* **Task brief**: Only certain lines below are wanted: those starting at the line containing "on the other." and ending at the line containing "Reactive Rails enables", both included, each retyped exactly.
*** Opening of Task material ***
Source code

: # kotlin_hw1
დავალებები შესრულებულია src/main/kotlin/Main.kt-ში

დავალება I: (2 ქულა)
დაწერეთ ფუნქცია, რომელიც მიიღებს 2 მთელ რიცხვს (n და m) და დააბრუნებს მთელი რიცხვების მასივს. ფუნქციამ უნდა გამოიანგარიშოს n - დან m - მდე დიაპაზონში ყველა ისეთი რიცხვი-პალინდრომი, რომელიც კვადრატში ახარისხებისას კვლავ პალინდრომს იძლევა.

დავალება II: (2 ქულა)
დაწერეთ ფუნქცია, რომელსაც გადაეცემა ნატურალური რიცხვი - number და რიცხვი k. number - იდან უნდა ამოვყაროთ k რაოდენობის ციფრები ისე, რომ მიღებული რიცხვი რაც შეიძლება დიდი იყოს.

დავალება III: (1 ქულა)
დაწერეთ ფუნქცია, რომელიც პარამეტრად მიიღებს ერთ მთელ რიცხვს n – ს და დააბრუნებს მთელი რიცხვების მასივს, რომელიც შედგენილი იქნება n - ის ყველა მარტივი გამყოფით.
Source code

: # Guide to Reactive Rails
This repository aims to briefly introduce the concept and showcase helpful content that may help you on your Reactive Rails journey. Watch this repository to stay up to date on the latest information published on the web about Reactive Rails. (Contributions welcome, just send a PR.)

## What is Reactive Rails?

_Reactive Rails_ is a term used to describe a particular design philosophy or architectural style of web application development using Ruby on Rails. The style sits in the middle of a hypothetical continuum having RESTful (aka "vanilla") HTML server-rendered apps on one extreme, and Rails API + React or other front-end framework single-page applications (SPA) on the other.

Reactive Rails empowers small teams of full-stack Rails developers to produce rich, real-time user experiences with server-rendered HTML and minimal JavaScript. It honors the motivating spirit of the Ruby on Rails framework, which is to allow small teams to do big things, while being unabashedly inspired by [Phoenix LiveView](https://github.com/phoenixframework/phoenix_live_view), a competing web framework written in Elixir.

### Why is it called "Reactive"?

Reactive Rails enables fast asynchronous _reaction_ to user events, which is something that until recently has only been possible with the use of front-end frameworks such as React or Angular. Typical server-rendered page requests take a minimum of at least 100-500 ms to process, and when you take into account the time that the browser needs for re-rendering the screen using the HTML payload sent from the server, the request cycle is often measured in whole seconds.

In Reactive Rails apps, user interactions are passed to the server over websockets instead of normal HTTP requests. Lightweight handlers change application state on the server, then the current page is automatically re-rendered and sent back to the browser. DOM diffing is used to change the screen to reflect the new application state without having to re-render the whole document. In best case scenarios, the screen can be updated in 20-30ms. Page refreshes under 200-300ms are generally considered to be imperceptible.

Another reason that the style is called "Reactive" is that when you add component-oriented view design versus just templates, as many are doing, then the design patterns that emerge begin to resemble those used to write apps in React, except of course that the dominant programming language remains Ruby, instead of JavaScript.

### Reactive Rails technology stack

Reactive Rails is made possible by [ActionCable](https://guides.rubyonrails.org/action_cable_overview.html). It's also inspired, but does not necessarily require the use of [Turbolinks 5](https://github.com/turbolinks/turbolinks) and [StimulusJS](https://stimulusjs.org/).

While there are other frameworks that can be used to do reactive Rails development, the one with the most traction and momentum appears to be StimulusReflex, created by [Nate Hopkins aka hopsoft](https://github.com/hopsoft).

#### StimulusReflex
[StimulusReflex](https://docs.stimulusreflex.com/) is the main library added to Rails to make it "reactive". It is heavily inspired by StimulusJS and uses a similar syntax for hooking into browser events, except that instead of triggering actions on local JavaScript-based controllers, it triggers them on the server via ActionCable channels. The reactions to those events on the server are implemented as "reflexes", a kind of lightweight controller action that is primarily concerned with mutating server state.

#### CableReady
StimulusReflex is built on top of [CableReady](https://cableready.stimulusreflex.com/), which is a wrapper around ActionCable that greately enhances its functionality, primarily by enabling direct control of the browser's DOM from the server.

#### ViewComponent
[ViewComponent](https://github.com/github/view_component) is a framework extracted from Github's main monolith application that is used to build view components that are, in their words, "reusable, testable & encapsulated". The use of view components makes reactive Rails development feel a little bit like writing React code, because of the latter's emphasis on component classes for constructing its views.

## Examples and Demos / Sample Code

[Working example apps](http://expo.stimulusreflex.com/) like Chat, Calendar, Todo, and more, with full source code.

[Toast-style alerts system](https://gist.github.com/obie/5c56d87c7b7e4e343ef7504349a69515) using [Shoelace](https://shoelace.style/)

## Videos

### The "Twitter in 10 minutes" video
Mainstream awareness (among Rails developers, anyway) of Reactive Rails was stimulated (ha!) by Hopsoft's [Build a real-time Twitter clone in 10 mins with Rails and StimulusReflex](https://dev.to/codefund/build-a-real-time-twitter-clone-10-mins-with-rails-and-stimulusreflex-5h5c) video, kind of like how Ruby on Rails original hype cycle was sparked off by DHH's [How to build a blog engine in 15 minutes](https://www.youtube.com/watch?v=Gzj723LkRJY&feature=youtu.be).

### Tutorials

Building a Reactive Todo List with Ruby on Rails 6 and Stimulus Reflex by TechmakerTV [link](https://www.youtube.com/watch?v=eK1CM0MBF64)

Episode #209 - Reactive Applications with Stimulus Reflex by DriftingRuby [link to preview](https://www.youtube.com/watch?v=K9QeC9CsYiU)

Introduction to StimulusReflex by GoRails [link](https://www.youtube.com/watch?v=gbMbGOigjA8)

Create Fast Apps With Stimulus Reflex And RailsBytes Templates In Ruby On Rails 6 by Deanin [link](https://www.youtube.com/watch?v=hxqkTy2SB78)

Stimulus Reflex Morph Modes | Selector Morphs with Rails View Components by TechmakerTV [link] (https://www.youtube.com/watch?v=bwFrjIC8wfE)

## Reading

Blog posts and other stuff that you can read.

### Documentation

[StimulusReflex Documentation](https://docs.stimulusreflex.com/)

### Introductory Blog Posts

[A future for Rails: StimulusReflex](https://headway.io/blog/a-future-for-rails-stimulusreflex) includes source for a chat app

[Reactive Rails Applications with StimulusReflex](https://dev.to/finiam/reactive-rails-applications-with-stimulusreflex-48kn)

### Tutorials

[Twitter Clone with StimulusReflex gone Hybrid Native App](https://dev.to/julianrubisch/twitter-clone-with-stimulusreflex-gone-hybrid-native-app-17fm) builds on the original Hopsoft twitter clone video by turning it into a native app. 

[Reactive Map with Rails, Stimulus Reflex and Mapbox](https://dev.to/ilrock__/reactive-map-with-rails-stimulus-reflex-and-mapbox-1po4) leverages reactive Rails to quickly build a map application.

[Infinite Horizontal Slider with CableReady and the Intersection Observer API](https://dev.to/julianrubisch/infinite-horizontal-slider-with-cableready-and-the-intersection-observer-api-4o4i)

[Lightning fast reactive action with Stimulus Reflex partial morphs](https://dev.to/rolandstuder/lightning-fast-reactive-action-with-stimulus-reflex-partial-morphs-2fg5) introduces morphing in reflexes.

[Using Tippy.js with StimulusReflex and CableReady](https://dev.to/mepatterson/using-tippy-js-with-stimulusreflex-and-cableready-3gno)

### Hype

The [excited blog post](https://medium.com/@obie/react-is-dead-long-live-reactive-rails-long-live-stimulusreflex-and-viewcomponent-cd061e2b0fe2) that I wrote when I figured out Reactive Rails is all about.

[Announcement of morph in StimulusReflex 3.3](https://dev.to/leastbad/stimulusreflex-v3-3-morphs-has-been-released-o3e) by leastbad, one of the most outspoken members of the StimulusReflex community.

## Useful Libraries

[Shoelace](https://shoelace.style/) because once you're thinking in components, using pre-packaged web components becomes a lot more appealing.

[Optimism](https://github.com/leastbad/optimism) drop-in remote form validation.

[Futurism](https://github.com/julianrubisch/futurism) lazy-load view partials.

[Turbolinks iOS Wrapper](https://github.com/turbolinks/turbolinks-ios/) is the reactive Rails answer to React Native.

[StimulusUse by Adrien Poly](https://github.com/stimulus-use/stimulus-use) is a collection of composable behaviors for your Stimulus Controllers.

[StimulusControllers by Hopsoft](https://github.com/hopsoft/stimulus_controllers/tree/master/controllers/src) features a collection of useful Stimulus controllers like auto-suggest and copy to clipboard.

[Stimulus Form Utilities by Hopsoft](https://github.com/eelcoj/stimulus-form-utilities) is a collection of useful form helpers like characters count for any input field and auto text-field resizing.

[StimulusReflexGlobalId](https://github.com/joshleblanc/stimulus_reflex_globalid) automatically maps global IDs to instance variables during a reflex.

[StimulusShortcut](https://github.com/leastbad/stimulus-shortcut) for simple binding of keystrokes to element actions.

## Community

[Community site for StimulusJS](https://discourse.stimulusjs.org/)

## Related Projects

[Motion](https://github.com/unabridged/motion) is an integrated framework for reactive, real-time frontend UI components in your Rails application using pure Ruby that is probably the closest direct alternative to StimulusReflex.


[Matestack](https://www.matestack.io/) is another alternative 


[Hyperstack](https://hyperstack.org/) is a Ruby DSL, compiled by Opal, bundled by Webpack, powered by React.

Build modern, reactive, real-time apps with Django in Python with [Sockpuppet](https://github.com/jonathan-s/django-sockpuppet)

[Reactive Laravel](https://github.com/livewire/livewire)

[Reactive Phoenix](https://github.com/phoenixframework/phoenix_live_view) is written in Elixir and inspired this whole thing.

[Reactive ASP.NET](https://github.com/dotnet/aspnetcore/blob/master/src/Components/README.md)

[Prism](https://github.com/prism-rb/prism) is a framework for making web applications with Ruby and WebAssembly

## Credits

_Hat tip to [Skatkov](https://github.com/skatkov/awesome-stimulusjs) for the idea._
*** Close of Task material ***
* **Result of this exercise**:
_Reactive Rails_ is a term used to describe a particular design philosophy or architectural style of web application development using Ruby on Rails. The style sits in the middle of a hypothetical continuum having RESTful (aka "vanilla") HTML server-rendered apps on one extreme, and Rails API + React or other front-end framework single-page applications (SPA) on the other.

Reactive Rails empowers small teams of full-stack Rails developers to produce rich, real-time user experiences with server-rendered HTML and minimal JavaScript. It honors the motivating spirit of the Ruby on Rails framework, which is to allow small teams to do big things, while being unabashedly inspired by [Phoenix LiveView](https://github.com/phoenixframework/phoenix_live_view), a competing web framework written in Elixir.

### Why is it called "Reactive"?

Reactive Rails enables fast asynchronous _reaction_ to user events, which is something that until recently has only been possible with the use of front-end frameworks such as React or Angular. Typical server-rendered page requests take a minimum of at least 100-500 ms to process, and when you take into account the time that the browser needs for re-rendering the screen using the HTML payload sent from the server, the request cycle is often measured in whole seconds.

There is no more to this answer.